Kolbermoor – Als Johanna Posch ein kleines Mädchen war, ging sie mit ihrer Tante oft in die Rohrdorfer Kirche. Ihre Tante war dort Mesnerin – „sie gab mir den großen, schweren Kirchenschlüssel und ich durfte die Kirchentür aufschließen“, erinnert sich die heute 18-Jährige und lächelt. Heute hat sie zwar keinen Kirchenschlüssel, aber der Mesner der Kolbermoorer Stadtkirche schließt ihr bereitwillig die Tür auf, wenn sie in die Kirche Heilige Dreifaltigkeit treten möchte.
Ministrantin
seit zehn Jahren
Hier ministriert sie, seit sie acht Jahre alt ist. „Nach meiner Kommunion gab es ein Ministranten-Treffen. Das hat mir so gut gefallen, dass ich gerne mitmachen wollte“, erzählt die 18-Jährige. Seither ministriert sie – viermal im Monat, seit vier Jahren als Oberministrantin. Ist sie nicht bald zu alt? Sie lacht: „Ich mag es so gerne und kann mir gar nicht vorstellen, nicht zu ministrieren.“ Aber was ist so besonders? „Die schöne Gemeinschaft. Jeder kann mitmachen.“ Und so erzählt Johanna Posch, dass auch ein Mädchen mit Down-Syndrom Teil der Gruppe ist – „das finde ich sehr schön“. Der Zusammenhalt hat sich auch beim Dekanats-Ministrantentag in Tuntenhausen gezeigt.

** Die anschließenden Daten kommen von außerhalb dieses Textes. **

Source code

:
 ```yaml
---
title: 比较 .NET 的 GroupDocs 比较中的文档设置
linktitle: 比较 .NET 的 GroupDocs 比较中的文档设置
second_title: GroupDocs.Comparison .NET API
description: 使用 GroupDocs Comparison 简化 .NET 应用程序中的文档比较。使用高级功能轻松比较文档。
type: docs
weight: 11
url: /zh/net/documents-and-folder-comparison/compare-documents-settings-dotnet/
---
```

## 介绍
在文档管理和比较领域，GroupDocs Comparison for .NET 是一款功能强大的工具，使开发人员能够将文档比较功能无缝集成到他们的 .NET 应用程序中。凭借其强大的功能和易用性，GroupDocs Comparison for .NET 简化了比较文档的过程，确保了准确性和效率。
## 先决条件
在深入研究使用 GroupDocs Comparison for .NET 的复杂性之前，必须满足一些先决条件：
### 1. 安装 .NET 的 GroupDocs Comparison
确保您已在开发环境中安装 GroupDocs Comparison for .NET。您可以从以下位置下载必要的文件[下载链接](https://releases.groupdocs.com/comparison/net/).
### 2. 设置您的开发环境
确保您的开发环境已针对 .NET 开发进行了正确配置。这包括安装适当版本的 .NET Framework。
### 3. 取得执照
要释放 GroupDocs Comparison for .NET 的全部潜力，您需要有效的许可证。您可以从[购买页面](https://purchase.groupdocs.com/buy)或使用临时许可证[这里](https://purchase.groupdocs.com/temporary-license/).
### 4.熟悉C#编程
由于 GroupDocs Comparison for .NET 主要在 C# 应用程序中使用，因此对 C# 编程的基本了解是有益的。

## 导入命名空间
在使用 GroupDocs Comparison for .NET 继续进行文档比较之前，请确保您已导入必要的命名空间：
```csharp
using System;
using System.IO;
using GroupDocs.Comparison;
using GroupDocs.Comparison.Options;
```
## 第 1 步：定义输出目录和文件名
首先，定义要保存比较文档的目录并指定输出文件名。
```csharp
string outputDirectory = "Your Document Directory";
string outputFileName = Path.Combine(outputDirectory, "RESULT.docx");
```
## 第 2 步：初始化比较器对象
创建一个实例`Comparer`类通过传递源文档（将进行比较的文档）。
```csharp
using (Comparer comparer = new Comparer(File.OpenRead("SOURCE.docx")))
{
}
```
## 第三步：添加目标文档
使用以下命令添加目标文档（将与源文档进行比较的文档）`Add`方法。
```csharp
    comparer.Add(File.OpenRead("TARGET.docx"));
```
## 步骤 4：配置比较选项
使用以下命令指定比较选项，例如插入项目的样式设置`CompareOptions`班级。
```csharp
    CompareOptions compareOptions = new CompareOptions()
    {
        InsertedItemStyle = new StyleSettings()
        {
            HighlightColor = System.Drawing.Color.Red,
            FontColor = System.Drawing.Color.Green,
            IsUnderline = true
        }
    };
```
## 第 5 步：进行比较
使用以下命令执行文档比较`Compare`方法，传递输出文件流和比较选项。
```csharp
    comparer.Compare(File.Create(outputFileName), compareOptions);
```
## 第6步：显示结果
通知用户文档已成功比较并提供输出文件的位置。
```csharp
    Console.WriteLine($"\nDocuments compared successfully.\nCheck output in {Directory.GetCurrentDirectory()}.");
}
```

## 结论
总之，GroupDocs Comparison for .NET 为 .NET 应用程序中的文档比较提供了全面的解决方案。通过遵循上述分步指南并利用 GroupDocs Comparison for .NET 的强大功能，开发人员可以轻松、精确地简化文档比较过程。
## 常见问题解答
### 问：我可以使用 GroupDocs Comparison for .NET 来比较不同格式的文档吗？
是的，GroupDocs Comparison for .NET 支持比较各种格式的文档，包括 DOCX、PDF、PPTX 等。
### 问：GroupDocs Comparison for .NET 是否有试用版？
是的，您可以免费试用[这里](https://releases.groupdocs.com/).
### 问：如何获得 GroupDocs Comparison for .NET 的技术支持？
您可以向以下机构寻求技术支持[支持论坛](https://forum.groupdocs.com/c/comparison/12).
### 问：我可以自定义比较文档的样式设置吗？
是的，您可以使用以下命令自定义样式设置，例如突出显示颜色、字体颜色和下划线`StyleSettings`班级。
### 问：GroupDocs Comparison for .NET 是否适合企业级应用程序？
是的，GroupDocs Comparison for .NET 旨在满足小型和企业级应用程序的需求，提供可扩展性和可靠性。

17 Gruppen aus dem ganzen Dekanat Bad Aibling haben sich dort getroffen und einen Postenlauf absolviert – die Kolbermoorer machten den zweiten Platz – eine silberfarbene Gemeinschaft also. Obendrein gefällt es ihr, Sommerfreizeiten für die Kinder zu organisieren – eine führte die Truppe mal nach Ruhpolding. Des Weiteren, dass man den Gottesdienst mitgestalten kann: Weihrauch schwenken, Kreuz und Leuchter halten und Glöckchen bei der Wandlung klingeln. Was ihr am besten gefällt? „Klingeln bei der Wandlung“, sagt Posch prompt.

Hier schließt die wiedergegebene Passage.